Items from a dataset:
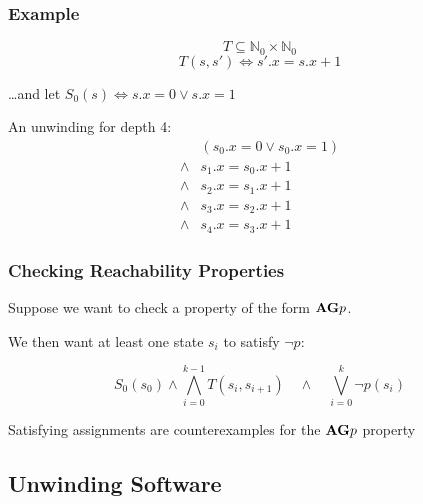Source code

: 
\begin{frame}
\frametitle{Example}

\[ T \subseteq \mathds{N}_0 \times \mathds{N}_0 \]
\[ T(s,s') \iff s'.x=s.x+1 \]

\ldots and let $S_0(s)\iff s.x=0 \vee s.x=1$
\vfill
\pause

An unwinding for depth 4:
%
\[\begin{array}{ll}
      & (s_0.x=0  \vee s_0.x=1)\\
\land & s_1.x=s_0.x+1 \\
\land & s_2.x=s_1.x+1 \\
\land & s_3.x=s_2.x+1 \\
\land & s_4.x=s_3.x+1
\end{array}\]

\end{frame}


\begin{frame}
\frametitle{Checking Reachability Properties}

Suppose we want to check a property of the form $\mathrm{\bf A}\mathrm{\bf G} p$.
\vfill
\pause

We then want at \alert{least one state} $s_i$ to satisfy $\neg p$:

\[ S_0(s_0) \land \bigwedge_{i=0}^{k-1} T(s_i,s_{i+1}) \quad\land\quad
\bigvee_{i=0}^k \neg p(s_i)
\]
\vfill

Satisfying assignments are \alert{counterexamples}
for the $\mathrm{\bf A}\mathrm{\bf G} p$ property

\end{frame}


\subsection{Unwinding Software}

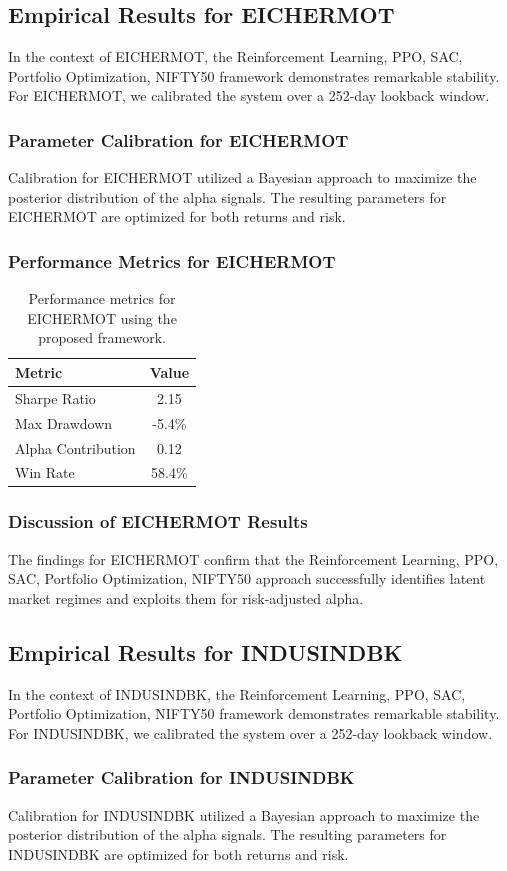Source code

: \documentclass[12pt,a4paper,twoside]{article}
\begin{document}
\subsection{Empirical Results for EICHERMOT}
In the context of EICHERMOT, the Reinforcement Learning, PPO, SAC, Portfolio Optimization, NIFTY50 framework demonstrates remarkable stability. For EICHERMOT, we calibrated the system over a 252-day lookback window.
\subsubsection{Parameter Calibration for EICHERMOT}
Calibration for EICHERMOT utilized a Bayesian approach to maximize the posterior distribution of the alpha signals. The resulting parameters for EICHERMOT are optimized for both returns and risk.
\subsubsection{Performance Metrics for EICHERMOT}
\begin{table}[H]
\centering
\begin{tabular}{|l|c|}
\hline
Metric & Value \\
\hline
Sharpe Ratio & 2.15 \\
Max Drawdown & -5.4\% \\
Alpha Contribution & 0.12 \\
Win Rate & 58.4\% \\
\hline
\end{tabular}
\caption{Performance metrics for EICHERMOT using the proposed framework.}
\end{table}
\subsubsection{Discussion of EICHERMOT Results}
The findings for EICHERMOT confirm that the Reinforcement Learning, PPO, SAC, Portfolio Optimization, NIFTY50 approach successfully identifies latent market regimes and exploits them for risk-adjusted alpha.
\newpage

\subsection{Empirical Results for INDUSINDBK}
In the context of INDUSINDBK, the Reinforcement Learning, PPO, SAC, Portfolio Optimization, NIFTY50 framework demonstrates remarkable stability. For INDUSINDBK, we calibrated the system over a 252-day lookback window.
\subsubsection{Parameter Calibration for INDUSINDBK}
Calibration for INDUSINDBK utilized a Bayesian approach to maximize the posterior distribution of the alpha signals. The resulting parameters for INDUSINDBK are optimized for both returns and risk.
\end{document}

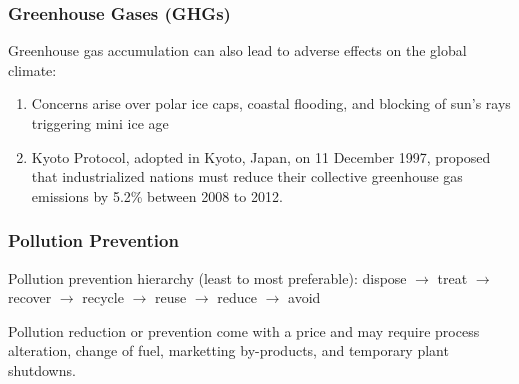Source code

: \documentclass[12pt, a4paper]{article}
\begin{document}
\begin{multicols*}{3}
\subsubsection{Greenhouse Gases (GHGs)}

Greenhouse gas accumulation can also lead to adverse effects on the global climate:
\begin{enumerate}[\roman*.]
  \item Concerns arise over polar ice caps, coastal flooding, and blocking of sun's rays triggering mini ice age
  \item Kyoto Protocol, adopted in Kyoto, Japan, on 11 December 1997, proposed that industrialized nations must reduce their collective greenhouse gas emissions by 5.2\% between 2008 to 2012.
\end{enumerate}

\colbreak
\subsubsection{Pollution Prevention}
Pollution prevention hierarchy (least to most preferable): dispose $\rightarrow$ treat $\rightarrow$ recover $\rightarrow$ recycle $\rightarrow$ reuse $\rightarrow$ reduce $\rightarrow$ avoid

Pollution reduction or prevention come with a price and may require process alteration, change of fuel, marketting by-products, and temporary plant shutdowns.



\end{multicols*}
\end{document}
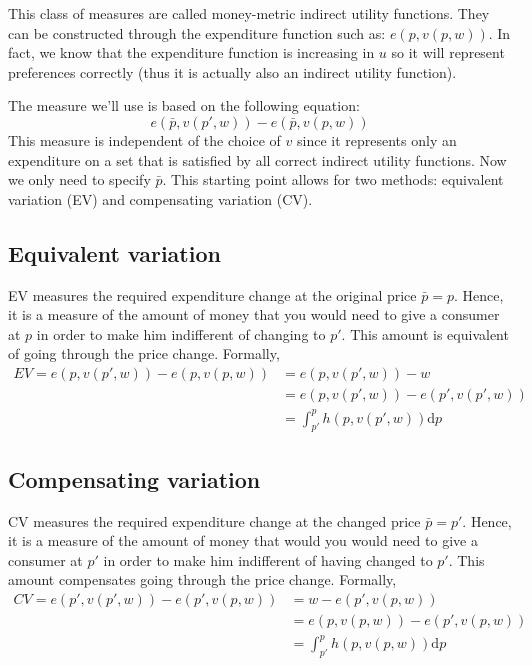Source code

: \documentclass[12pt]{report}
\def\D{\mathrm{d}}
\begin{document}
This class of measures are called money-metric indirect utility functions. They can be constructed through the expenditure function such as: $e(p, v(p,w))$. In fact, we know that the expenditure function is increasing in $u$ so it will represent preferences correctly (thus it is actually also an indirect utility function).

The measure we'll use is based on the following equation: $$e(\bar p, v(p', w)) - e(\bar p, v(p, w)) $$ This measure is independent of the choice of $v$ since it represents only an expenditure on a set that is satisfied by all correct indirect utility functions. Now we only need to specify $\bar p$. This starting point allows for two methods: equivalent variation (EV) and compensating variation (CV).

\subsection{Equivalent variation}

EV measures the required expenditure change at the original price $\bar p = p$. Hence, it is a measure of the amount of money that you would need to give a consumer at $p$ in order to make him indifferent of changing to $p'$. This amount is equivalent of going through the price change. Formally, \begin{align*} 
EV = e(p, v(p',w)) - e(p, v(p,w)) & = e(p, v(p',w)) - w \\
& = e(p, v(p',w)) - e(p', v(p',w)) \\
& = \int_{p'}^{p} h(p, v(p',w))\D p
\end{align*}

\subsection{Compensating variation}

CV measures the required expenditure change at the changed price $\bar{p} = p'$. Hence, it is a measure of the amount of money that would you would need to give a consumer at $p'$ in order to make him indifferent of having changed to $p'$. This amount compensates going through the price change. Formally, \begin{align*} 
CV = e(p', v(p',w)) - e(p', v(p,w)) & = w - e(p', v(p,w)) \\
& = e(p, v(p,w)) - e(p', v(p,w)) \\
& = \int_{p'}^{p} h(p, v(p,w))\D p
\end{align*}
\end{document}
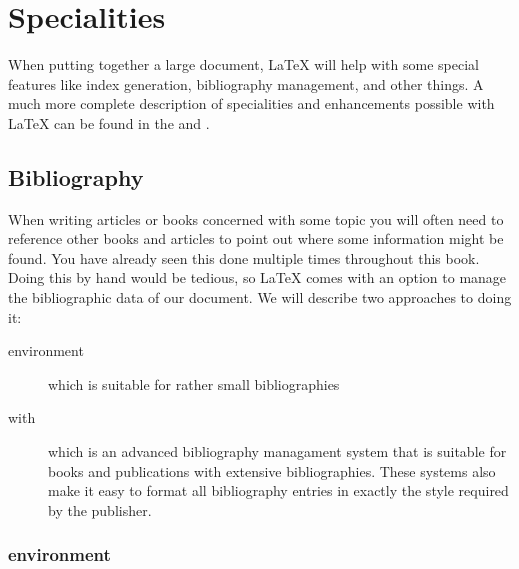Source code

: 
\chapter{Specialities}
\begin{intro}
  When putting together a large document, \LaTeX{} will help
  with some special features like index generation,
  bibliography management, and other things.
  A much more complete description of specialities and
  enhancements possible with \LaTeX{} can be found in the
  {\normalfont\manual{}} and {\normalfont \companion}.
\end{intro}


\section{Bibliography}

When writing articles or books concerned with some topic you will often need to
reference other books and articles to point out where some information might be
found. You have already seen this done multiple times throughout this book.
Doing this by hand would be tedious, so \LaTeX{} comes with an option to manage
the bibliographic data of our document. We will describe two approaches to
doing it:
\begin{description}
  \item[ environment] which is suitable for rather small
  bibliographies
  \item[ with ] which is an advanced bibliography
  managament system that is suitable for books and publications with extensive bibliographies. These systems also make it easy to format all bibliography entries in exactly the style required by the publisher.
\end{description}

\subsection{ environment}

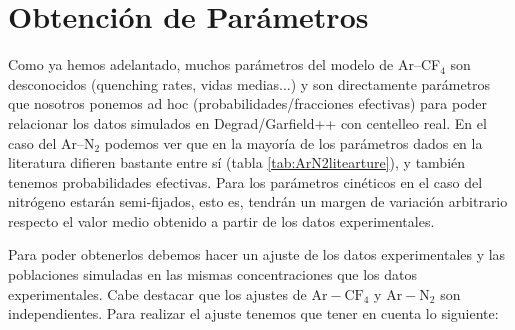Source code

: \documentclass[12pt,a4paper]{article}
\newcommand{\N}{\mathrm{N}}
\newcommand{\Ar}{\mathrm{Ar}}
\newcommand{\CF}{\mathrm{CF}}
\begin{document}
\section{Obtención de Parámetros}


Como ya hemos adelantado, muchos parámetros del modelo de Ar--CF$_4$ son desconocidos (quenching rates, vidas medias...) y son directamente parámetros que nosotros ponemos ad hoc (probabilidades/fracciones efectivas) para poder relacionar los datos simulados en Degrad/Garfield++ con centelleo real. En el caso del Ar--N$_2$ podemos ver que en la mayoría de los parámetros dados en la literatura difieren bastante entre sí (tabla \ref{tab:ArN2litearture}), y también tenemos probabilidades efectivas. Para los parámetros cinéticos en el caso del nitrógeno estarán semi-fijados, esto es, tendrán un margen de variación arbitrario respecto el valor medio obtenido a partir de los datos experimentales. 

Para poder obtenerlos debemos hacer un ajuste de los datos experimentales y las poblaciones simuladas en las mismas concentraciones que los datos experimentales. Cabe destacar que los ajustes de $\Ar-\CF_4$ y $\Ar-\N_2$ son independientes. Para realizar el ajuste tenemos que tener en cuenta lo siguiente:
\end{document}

## The task
The answer must reproduce every line of the records above exactly, with all pictures left out.

## Exercise solution
Source code

: 
\begin{frame}
\frametitle{Example}

\[ T \subseteq \mathds{N}_0 \times \mathds{N}_0 \]
\[ T(s,s') \iff s'.x=s.x+1 \]

\ldots and let $S_0(s)\iff s.x=0 \vee s.x=1$
\vfill
\pause

An unwinding for depth 4:
%
\[\begin{array}{ll}
      & (s_0.x=0  \vee s_0.x=1)\\
\land & s_1.x=s_0.x+1 \\
\land & s_2.x=s_1.x+1 \\
\land & s_3.x=s_2.x+1 \\
\land & s_4.x=s_3.x+1
\end{array}\]

\end{frame}


\begin{frame}
\frametitle{Checking Reachability Properties}

Suppose we want to check a property of the form $\mathrm{\bf A}\mathrm{\bf G} p$.
\vfill
\pause

We then want at \alert{least one state} $s_i$ to satisfy $\neg p$:

\[ S_0(s_0) \land \bigwedge_{i=0}^{k-1} T(s_i,s_{i+1}) \quad\land\quad
\bigvee_{i=0}^k \neg p(s_i)
\]
\vfill

Satisfying assignments are \alert{counterexamples}
for the $\mathrm{\bf A}\mathrm{\bf G} p$ property

\end{frame}


\subsection{Unwinding Software}

Source code

: \documentclass[12pt,a4paper,twoside]{article}
\begin{document}
\subsection{Empirical Results for EICHERMOT}
In the context of EICHERMOT, the Reinforcement Learning, PPO, SAC, Portfolio Optimization, NIFTY50 framework demonstrates remarkable stability. For EICHERMOT, we calibrated the system over a 252-day lookback window.
\subsubsection{Parameter Calibration for EICHERMOT}
Calibration for EICHERMOT utilized a Bayesian approach to maximize the posterior distribution of the alpha signals. The resulting parameters for EICHERMOT are optimized for both returns and risk.
\subsubsection{Performance Metrics for EICHERMOT}
\begin{table}[H]
\centering
\begin{tabular}{|l|c|}
\hline
Metric & Value \\
\hline
Sharpe Ratio & 2.15 \\
Max Drawdown & -5.4\% \\
Alpha Contribution & 0.12 \\
Win Rate & 58.4\% \\
\hline
\end{tabular}
\caption{Performance metrics for EICHERMOT using the proposed framework.}
\end{table}
\subsubsection{Discussion of EICHERMOT Results}
The findings for EICHERMOT confirm that the Reinforcement Learning, PPO, SAC, Portfolio Optimization, NIFTY50 approach successfully identifies latent market regimes and exploits them for risk-adjusted alpha.
\newpage

\subsection{Empirical Results for INDUSINDBK}
In the context of INDUSINDBK, the Reinforcement Learning, PPO, SAC, Portfolio Optimization, NIFTY50 framework demonstrates remarkable stability. For INDUSINDBK, we calibrated the system over a 252-day lookback window.
\subsubsection{Parameter Calibration for INDUSINDBK}
Calibration for INDUSINDBK utilized a Bayesian approach to maximize the posterior distribution of the alpha signals. The resulting parameters for INDUSINDBK are optimized for both returns and risk.
\end{document}

Source code

: \documentclass[12pt, a4paper]{article}
\begin{document}
\begin{multicols*}{3}
\subsubsection{Greenhouse Gases (GHGs)}

Greenhouse gas accumulation can also lead to adverse effects on the global climate:
\begin{enumerate}[\roman*.]
  \item Concerns arise over polar ice caps, coastal flooding, and blocking of sun's rays triggering mini ice age
  \item Kyoto Protocol, adopted in Kyoto, Japan, on 11 December 1997, proposed that industrialized nations must reduce their collective greenhouse gas emissions by 5.2\% between 2008 to 2012.
\end{enumerate}

\colbreak
\subsubsection{Pollution Prevention}
Pollution prevention hierarchy (least to most preferable): dispose $\rightarrow$ treat $\rightarrow$ recover $\rightarrow$ recycle $\rightarrow$ reuse $\rightarrow$ reduce $\rightarrow$ avoid

Pollution reduction or prevention come with a price and may require process alteration, change of fuel, marketting by-products, and temporary plant shutdowns.



\end{multicols*}
\end{document}
Source code

: \documentclass[12pt]{report}
\def\D{\mathrm{d}}
\begin{document}
This class of measures are called money-metric indirect utility functions. They can be constructed through the expenditure function such as: $e(p, v(p,w))$. In fact, we know that the expenditure function is increasing in $u$ so it will represent preferences correctly (thus it is actually also an indirect utility function).

The measure we'll use is based on the following equation: $$e(\bar p, v(p', w)) - e(\bar p, v(p, w)) $$ This measure is independent of the choice of $v$ since it represents only an expenditure on a set that is satisfied by all correct indirect utility functions. Now we only need to specify $\bar p$. This starting point allows for two methods: equivalent variation (EV) and compensating variation (CV).

\subsection{Equivalent variation}

EV measures the required expenditure change at the original price $\bar p = p$. Hence, it is a measure of the amount of money that you would need to give a consumer at $p$ in order to make him indifferent of changing to $p'$. This amount is equivalent of going through the price change. Formally, \begin{align*} 
EV = e(p, v(p',w)) - e(p, v(p,w)) & = e(p, v(p',w)) - w \\
& = e(p, v(p',w)) - e(p', v(p',w)) \\
& = \int_{p'}^{p} h(p, v(p',w))\D p
\end{align*}

\subsection{Compensating variation}

CV measures the required expenditure change at the changed price $\bar{p} = p'$. Hence, it is a measure of the amount of money that would you would need to give a consumer at $p'$ in order to make him indifferent of having changed to $p'$. This amount compensates going through the price change. Formally, \begin{align*} 
CV = e(p', v(p',w)) - e(p', v(p,w)) & = w - e(p', v(p,w)) \\
& = e(p, v(p,w)) - e(p', v(p,w)) \\
& = \int_{p'}^{p} h(p, v(p,w))\D p
\end{align*}
\end{document}
Source code

: 
\chapter{Specialities}
\begin{intro}
  When putting together a large document, \LaTeX{} will help
  with some special features like index generation,
  bibliography management, and other things.
  A much more complete description of specialities and
  enhancements possible with \LaTeX{} can be found in the
  {\normalfont\manual{}} and {\normalfont \companion}.
\end{intro}


\section{Bibliography}

When writing articles or books concerned with some topic you will often need to
reference other books and articles to point out where some information might be
found. You have already seen this done multiple times throughout this book.
Doing this by hand would be tedious, so \LaTeX{} comes with an option to manage
the bibliographic data of our document. We will describe two approaches to
doing it:
\begin{description}
  \item[ environment] which is suitable for rather small
  bibliographies
  \item[ with ] which is an advanced bibliography
  managament system that is suitable for books and publications with extensive bibliographies. These systems also make it easy to format all bibliography entries in exactly the style required by the publisher.
\end{description}

\subsection{ environment}

Source code

: \documentclass[12pt,a4paper]{article}
\newcommand{\N}{\mathrm{N}}
\newcommand{\Ar}{\mathrm{Ar}}
\newcommand{\CF}{\mathrm{CF}}
\begin{document}
\section{Obtención de Parámetros}


Como ya hemos adelantado, muchos parámetros del modelo de Ar--CF$_4$ son desconocidos (quenching rates, vidas medias...) y son directamente parámetros que nosotros ponemos ad hoc (probabilidades/fracciones efectivas) para poder relacionar los datos simulados en Degrad/Garfield++ con centelleo real. En el caso del Ar--N$_2$ podemos ver que en la mayoría de los parámetros dados en la literatura difieren bastante entre sí (tabla \ref{tab:ArN2litearture}), y también tenemos probabilidades efectivas. Para los parámetros cinéticos en el caso del nitrógeno estarán semi-fijados, esto es, tendrán un margen de variación arbitrario respecto el valor medio obtenido a partir de los datos experimentales. 

Para poder obtenerlos debemos hacer un ajuste de los datos experimentales y las poblaciones simuladas en las mismas concentraciones que los datos experimentales. Cabe destacar que los ajustes de $\Ar-\CF_4$ y $\Ar-\N_2$ son independientes. Para realizar el ajuste tenemos que tener en cuenta lo siguiente:
\end{document}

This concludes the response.